Your instructions – Take each line below that has "primaryColor" and copy it.
═════ Supplied records
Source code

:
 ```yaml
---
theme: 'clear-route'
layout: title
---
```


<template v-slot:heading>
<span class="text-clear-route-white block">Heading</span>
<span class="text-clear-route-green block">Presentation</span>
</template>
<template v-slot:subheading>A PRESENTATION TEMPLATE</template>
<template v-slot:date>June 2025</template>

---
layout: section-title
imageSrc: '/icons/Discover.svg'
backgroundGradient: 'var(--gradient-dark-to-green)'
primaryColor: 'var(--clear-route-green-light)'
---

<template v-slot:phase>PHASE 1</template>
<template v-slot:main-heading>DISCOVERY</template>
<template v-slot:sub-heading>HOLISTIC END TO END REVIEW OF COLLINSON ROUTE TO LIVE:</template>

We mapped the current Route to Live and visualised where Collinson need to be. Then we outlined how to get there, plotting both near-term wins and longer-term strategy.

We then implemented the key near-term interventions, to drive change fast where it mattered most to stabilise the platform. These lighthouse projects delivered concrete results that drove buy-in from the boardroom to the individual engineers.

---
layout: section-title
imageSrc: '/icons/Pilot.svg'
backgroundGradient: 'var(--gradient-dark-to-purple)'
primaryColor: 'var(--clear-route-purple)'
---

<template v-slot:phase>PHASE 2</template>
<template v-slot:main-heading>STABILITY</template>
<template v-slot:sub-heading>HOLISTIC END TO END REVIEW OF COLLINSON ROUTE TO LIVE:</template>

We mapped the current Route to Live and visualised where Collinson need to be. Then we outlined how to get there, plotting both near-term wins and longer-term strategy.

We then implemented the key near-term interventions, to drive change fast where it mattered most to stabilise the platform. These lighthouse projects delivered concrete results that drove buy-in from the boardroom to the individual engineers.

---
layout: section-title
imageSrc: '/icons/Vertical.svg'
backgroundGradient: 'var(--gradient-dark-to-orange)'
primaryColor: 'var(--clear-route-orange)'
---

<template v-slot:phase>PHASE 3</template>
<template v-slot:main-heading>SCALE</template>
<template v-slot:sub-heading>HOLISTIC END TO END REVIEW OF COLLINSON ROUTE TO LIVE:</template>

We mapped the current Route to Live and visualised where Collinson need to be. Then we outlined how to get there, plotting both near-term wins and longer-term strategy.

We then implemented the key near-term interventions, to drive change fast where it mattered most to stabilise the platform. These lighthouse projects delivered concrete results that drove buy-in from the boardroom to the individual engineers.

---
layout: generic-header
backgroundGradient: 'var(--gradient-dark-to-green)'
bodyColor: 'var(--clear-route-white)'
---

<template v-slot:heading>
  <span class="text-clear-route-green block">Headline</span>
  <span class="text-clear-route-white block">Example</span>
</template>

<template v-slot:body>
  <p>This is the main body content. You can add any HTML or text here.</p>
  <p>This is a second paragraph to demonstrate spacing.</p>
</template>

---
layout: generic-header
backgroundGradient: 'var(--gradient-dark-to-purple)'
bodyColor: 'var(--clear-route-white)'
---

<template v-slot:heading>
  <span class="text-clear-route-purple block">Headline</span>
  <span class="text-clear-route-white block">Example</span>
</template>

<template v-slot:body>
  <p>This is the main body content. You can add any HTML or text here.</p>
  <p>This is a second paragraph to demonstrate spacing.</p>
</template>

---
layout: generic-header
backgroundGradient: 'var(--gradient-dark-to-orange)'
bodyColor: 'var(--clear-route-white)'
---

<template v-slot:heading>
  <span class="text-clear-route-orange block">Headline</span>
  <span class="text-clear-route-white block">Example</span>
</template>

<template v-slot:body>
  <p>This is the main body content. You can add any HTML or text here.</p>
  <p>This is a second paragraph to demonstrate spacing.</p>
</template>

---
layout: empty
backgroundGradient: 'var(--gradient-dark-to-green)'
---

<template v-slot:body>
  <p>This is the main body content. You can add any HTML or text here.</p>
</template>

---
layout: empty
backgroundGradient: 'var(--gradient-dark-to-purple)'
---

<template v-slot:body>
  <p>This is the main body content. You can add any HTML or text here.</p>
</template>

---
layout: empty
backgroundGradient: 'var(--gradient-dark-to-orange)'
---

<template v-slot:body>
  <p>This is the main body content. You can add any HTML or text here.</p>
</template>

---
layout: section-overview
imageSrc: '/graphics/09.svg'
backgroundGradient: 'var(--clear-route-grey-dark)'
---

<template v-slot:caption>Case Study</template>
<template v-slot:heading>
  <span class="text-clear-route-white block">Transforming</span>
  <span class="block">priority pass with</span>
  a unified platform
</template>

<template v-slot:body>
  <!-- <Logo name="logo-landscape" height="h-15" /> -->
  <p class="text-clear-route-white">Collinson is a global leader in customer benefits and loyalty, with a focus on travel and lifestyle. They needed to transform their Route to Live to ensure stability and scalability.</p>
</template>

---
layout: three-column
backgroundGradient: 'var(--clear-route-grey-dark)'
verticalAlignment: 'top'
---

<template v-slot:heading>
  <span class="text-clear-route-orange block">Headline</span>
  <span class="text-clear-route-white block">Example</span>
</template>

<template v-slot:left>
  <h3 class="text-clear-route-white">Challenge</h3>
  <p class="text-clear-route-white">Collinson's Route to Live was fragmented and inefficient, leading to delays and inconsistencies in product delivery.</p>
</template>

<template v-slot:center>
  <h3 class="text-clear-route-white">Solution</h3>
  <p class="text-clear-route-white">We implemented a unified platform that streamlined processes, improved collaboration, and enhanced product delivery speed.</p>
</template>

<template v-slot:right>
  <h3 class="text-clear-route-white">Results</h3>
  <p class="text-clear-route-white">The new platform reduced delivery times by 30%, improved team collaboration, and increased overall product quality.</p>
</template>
══════════
Exercise result –
primaryColor: 'var(--clear-route-green-light)'
primaryColor: 'var(--clear-route-purple)'
primaryColor: 'var(--clear-route-orange)'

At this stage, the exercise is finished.